- [PROBLEM STATEMENT]: Work through the data and report how many lines include the string "myfile", giving the number alone.

Source data:
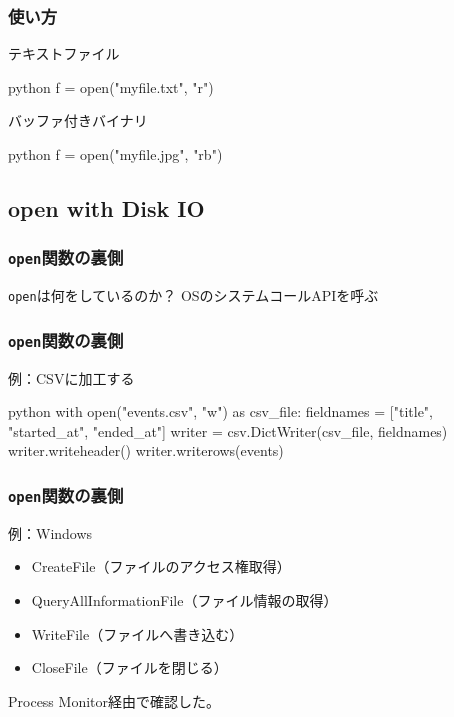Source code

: \documentclass[dvipdfmx,12pt,notheorems]{beamer}
\theoremstyle{definition}
\begin{document}
\begin{frame}[fragile]\frametitle{使い方}

\begin{exampleblock}{テキストファイル}
\begin{pygments}{python}
f = open("myfile.txt", "r")
\end{pygments}
\end{exampleblock}

\begin{exampleblock}{バッファ付きバイナリ}
\begin{pygments}{python}
f = open("myfile.jpg", "rb")
\end{pygments}
\end{exampleblock}

\end{frame}

\subsection{open with Disk IO}

\begin{frame}\frametitle{\texttt{open}関数の裏側}
\begin{block}{\texttt{open}は何をしているのか？}
OSのシステムコールAPIを呼ぶ
\end{block}
\end{frame}

\begin{frame}[fragile]\frametitle{\texttt{open}関数の裏側}

\begin{exampleblock}{例：CSVに加工する}
\begin{pygments}{python}
with open("events.csv", "w") as csv_file:
    fieldnames = ["title", "started_at", "ended_at"]
    writer = csv.DictWriter(csv_file, fieldnames)
    writer.writeheader()
    writer.writerows(events)
\end{pygments}
\end{exampleblock}

\end{frame}

\begin{frame}[fragile]\frametitle{\texttt{open}関数の裏側}

\begin{exampleblock}{例：Windows}
\begin{itemize}
\item CreateFile（ファイルのアクセス権取得）
\item QueryAllInformationFile（ファイル情報の取得）
\item WriteFile（ファイルへ書き込む）
\item CloseFile（ファイルを閉じる）
\end{itemize}
\end{exampleblock}
Process Monitor経由で確認した。
\end{frame}
\end{document}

- [RESULT]: 2